Gordinho trás os pães e entrega-me a sacola com três.Agradeço-lhe. A loura do outro lado,andando devagar, talvez preocupada. Meu vizinho, Seu Biné tira o carro da garagem, um Gol cinza, ponto 6 - segundo o mecânico Joãozinho. Aproveito a saída e vou encher um litro de agua na fonte dele que fica no terreno das quitinetes da esposa dele. Amenizo um pouco a sujeira no fundo e mudo de roupa.Seu Cominho, o homem das geladeiras trouxe duas grelhas de fogão para soldar.Dedé,o betoneira aproveita para capinar as ervas daninhas que vicejam na calçada e na beira do muro do deposito do pai dele. Bebi um café que Mozaniel, o faz-tudo me ofereceu.Seu Gilbert encheu-me de esperança, perguntou-me enquanto semanas faço as grades, respondi-lhe que em um mês. Talvez na outra semana, dará o dinheiro para comprar os ferros. Vamos aguardar. DR. Jivago morreu de infarto em plena rua no bairro de Presnia em Moscou, quando ia no bonde para o trabalho no Hospital Soldatenskaia. Em vez de perder tempo dormindo depois do almoço,poderia digitar o dicionário russo-português que traduzi do inglês. Uma loura grandona e suada, de calça de malha,protegida do sol por uma sobrinha, deixando o seu lindo e branco pescoço a mostra. Melhorara o meu aprendizado da língua russa.Sei que não vai dar em nada,não mudará o meu destino,mas vou fazer. Ao menos infla o meu ego, fazer o que poucos fazem. Um dia quem sabe,alguém lembrará de mim como o "serralheiro que fez um dicionário russo". O mundo dar muitas voltas,o de baixo sobe e o de cima desce, é como uma arvore de virabrequim. Findo mais uma vez a leitura prazerosa do romance de "Dr. Jivago" do grande poeta e escritor russo Boris Pasternak, Nobel de 1958.
Tarde
Digitei algumas folhas do dicionário, estou na letra Z,das duas até as quatro - cansei-me um pouco e para relaxar nada melhor de que ler um bom Dostoiévski e o encabuloso do subsolo, trouxe também Kerouac e Rodrigues. Minha cunhada varre o terraço, Clarinha brinca ao meu lado, a poesia de Bob Marley.O vocabulário russo é para o meu uso ,é necessário. De um só fôlego li o meu livro "Cronica de Uma Tuberculose Anunciada". Até agora Seu Pietro ainda não chegou do trabalho. A Casa bamba esta no vermelho,o congelador vazio e sem perspectiva. Uma cama box de casal carregado na cabeça por dois indivíduo.

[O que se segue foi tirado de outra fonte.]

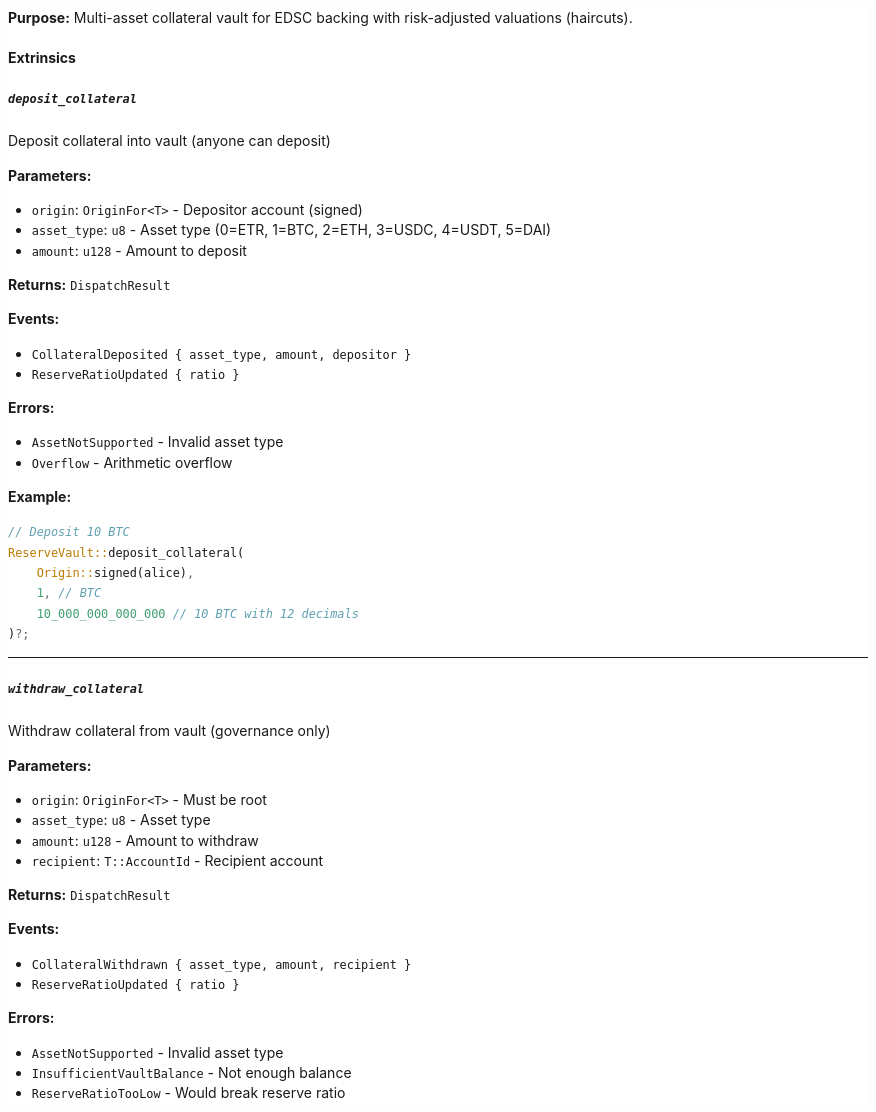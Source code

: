 **Purpose:** Multi-asset collateral vault for EDSC backing with risk-adjusted valuations (haircuts).

#### Extrinsics

##### `deposit_collateral`

Deposit collateral into vault (anyone can deposit)

**Parameters:**
- `origin`: `OriginFor<T>` - Depositor account (signed)
- `asset_type`: `u8` - Asset type (0=ETR, 1=BTC, 2=ETH, 3=USDC, 4=USDT, 5=DAI)
- `amount`: `u128` - Amount to deposit

**Returns:** `DispatchResult`

**Events:**
- `CollateralDeposited { asset_type, amount, depositor }`
- `ReserveRatioUpdated { ratio }`

**Errors:**
- `AssetNotSupported` - Invalid asset type
- `Overflow` - Arithmetic overflow

**Example:**
```rust
// Deposit 10 BTC
ReserveVault::deposit_collateral(
    Origin::signed(alice),
    1, // BTC
    10_000_000_000_000 // 10 BTC with 12 decimals
)?;
```

---

##### `withdraw_collateral`

Withdraw collateral from vault (governance only)

**Parameters:**
- `origin`: `OriginFor<T>` - Must be root
- `asset_type`: `u8` - Asset type
- `amount`: `u128` - Amount to withdraw
- `recipient`: `T::AccountId` - Recipient account

**Returns:** `DispatchResult`

**Events:**
- `CollateralWithdrawn { asset_type, amount, recipient }`
- `ReserveRatioUpdated { ratio }`

**Errors:**
- `AssetNotSupported` - Invalid asset type
- `InsufficientVaultBalance` - Not enough balance
- `ReserveRatioTooLow` - Would break reserve ratio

Para passar a noite, nada melhor que viajara pelas estradas americanas, atravessando cidades pequenas e grandes como Chicago ou Detroit rumo a Nova York em companhia dos loucões Sal Paradise e Dean - Perdi as contas de quantas vezes já o li esse clássico da literatura moderna do século XX - eu invejo muito Kerouac, as suas andanças de leste para o oeste e depois transforma-lo na "Bíblia da geração beat" - o primeiro livro que li sua autoria foi "Os Subterrâneos - " (que escreveu em três dias) - confesso que mudou toda a minha concepção arcaica de escrever, abriu em mim novos horizontes literarios -principalmente pela bela apresentação do decano Henry Miller "ele é quente como o inferno" -além dele li "Factotum" do loucão do Bukowski que admiro e e respeito muito e "Pergunte ao Pó" de Jonh Fante -la creme de la creme da boa literatura moderna marginal americana. Um dia os tereis de volta para lê-los e relê-los a vontade, assim como os que nunca pensei tê-los novamente e Deus os me devolveu. O cheiro de barata nas minhas narinas.